═══ STUDY MATERIAL

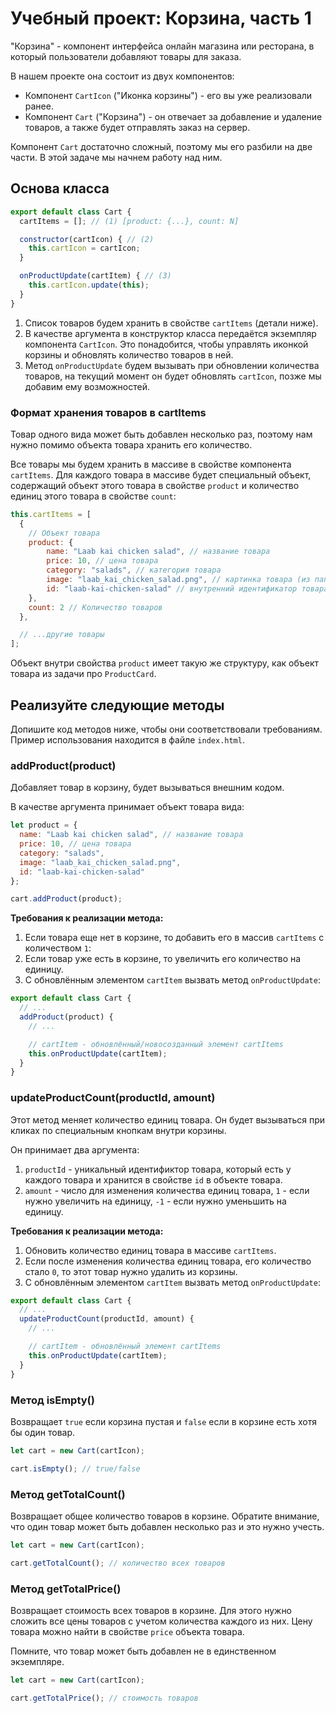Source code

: # Учебный проект: Корзина, часть 1

"Корзина" - компонент интерфейса онлайн магазина или ресторана, в который пользователи добавляют товары для заказа.

В нашем проекте она состоит из двух компонентов:

- Компонент `CartIcon` ("Иконка корзины") - его вы уже реализовали ранее. 
- Компонент `Cart` ("Корзина") - он отвечает за добавление и удаление товаров, а также будет отправлять заказ на сервер.

Компонент `Cart` достаточно сложный, поэтому мы его разбили на две части. В этой задаче мы начнем работу над ним. 

## Основа класса

```js
export default class Cart {
  cartItems = []; // (1) [product: {...}, count: N]

  constructor(cartIcon) { // (2)
    this.cartIcon = cartIcon;
  }

  onProductUpdate(cartItem) { // (3)
    this.cartIcon.update(this);
  }
}
```

1. Список товаров будем хранить в свойстве `cartItems` (детали ниже).
2. В качестве аргумента в конструктор класса передаётся экземпляр компонента `CartIcon`. Это понадобится, чтобы управлять иконкой корзины и обновлять количество товаров в ней.
3. Метод `onProductUpdate` будем вызывать при обновлении количества товаров, на текущий момент он будет обновлять `cartIcon`, позже мы добавим ему возможностей.

### Формат хранения товаров в cartItems

Товар одного вида может быть добавлен несколько раз, поэтому нам нужно помимо объекта товара хранить его количество. 

Все товары мы будем хранить в массиве в свойстве компонента `cartItems`. Для каждого товара в массиве будет специальный объект, содержащий объект этого товара в свойстве `product` и количество единиц этого товара в свойстве `count`:

```js
this.cartItems = [
  {
    // Объект товара
    product: {
        name: "Laab kai chicken salad", // название товара
        price: 10, // цена товара
        category: "salads", // категория товара
        image: "laab_kai_chicken_salad.png", // картинка товара (из папки assets)
        id: "laab-kai-chicken-salad" // внутренний идентификатор товара
    },
    count: 2 // Количество товаров
  },

  // ...другие товары
];
```

Объект внутри свойства `product` имеет такую же структуру, как объект товара из задачи про `ProductCard`.

## Реализуйте следующие методы

Допишите код методов ниже, чтобы они соответствовали требованиям. Пример использования находится в файле `index.html`.

### addProduct(product)

Добавляет товар в корзину, будет вызываться внешним кодом. 

В качестве аргумента принимает объект товара вида:

```js
let product = {
  name: "Laab kai chicken salad", // название товара
  price: 10, // цена товара
  category: "salads",
  image: "laab_kai_chicken_salad.png",
  id: "laab-kai-chicken-salad"
};

cart.addProduct(product);
```

**Требования к реализации метода:**

1. Если товара еще нет в корзине, то добавить его в массив `cartItems` с количеством `1`:
2. Если товар уже есть в корзине, то увеличить его количество на единицу.
3. С обновлённым элементом `cartItem` вызвать метод `onProductUpdate`:

```js
export default class Cart {
  // ...
  addProduct(product) {
    // ...

    // cartItem - обновлённый/новосозданный элемент cartItems
    this.onProductUpdate(cartItem);
  }
}
```

### updateProductCount(productId, amount)

Этот метод меняет количество единиц товара. Он будет вызываться при кликах по специальным кнопкам внутри корзины.

Он принимает два аргумента:

1. `productId` -  уникальный идентификтор товара, который есть у каждого товара и хранится в свойстве `id` в объекте товара.
2. `amount` - число для изменения количества единиц товара, `1` - если нужно увеличить на единицу, `-1` - если нужно уменьшить на единицу.

**Требования к реализации метода:**

1. Обновить количество единиц товара в массиве `cartItems`.
2. Если после изменения количества единиц товара, его количество стало `0`, то этот товар нужно удалить из корзины.
3. С обновлённым элементом `cartItem` вызвать метод `onProductUpdate`:

```js
export default class Cart {
  // ...
  updateProductCount(productId, amount) {
    // ...

    // cartItem - обновлённый элемент cartItems
    this.onProductUpdate(cartItem);
  }
}
```

### Метод isEmpty()

Возвращает `true` если корзина пустая и `false` если в корзине есть хотя бы один товар. 
 
```js
let cart = new Cart(cartIcon);

cart.isEmpty(); // true/false
```

### Метод getTotalCount()

Возвращает общее количество товаров в корзине. Обратите внимание, что один товар может быть добавлен несколько раз и это нужно учесть.

```js
let cart = new Cart(cartIcon);

cart.getTotalCount(); // количество всех товаров
```

### Метод getTotalPrice()

Возвращает стоимость всех товаров в корзине. Для этого нужно сложить все цены товаров с учетом количества каждого из них. Цену товара можно найти в свойстве `price` объекта товара. 

Помните, что товар может быть добавлен не в единственном экземпляре.

```js
let cart = new Cart(cartIcon);

cart.getTotalPrice(); // стоимость товаров
```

══════

▶ **TASK TO CARRY OUT**:
In the records above, find the lines containing "getTotalPrice" and copy them.

▶ **TASK SOLUTION**:
### Метод getTotalPrice()
cart.getTotalPrice(); // стоимость товаров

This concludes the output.